Encaramados en las murallas de la Ciudad vencida, los robots del ejército conquistador arrojan desde lo alto a los hijos de su enemigo.

Más allá de esas paredes, decenas de filas formadas por aquellos prisioneros que todavía pueden portar un saco, recorren las tierras de siembra regándolas con sal.

Mientras tanto, en el palacio real, los cadáveres del Monarca y su esposa están colocados burlonamente en sus tronos.

El General Alop, el invasor asesino, les hace una reverencia socarrona y les da la espalda para iniciar los festejos haciendo un brindis en el pequeño cráneo del Príncipe heredero.

La ovación de sus soldados es estrepitosa y ahoga en parte los gemidos agónicos de las mujeres ultrajadas.

Ejerciendo mi dudoso privilegio, soy testigo de todas estas acciones, sentado en la cabecera de la mesa de oficiales.

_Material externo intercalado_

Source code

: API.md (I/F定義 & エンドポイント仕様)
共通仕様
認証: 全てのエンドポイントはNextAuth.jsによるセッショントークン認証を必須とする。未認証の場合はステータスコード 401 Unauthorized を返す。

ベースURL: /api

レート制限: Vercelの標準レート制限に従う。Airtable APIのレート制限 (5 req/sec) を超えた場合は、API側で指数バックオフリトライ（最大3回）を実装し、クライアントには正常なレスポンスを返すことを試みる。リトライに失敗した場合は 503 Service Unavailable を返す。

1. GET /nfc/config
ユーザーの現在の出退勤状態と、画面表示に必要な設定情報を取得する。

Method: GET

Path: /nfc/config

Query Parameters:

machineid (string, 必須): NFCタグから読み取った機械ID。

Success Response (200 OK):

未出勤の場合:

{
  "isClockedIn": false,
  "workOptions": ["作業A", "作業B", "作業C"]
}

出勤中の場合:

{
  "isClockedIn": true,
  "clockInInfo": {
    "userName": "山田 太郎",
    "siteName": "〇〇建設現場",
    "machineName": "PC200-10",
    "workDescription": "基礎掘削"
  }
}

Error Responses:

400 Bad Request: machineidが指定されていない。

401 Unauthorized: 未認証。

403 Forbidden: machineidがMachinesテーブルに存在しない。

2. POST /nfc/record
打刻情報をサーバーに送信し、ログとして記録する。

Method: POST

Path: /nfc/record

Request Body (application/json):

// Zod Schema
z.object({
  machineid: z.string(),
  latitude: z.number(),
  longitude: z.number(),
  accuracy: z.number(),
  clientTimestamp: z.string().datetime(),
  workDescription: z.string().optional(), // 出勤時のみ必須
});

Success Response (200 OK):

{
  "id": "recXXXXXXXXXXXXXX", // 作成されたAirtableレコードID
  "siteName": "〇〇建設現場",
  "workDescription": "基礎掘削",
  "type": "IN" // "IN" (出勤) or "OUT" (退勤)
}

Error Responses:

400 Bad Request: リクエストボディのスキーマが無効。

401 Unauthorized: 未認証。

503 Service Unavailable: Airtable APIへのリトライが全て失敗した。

Tras su discurso, el General pide silencio y se acerca hasta mí para ofrecerme el horroroso cáliz.

Todos me observan.

En mis labios se apoya el borde irregular de los huesos y puedo adivinar entre los restos de piel los rizos morenos de quien en vida fuera el niño más amado de mi urbe.

La boca se me contrae en un rictus de espanto.

Ante un guiño del General, el oficial que está a mi derecha me golpea la mano y quedo bañado en sangre y vino.

Las risas llenan el recinto y los músicos empiezan a tocar el himno del victorioso.

Los respaldos de las sillas azotan el piso, mientras las tropas se ponen de pie para aullar su gloria.

Ya he dejado de existir para ellos.

Salgo del palacio entre la indiferencia y vuelvo a mi condena. Soy el fallido centinela que todas las noches es vencido por el sueño y que en cada despertar ve devastado un nuevo Reino.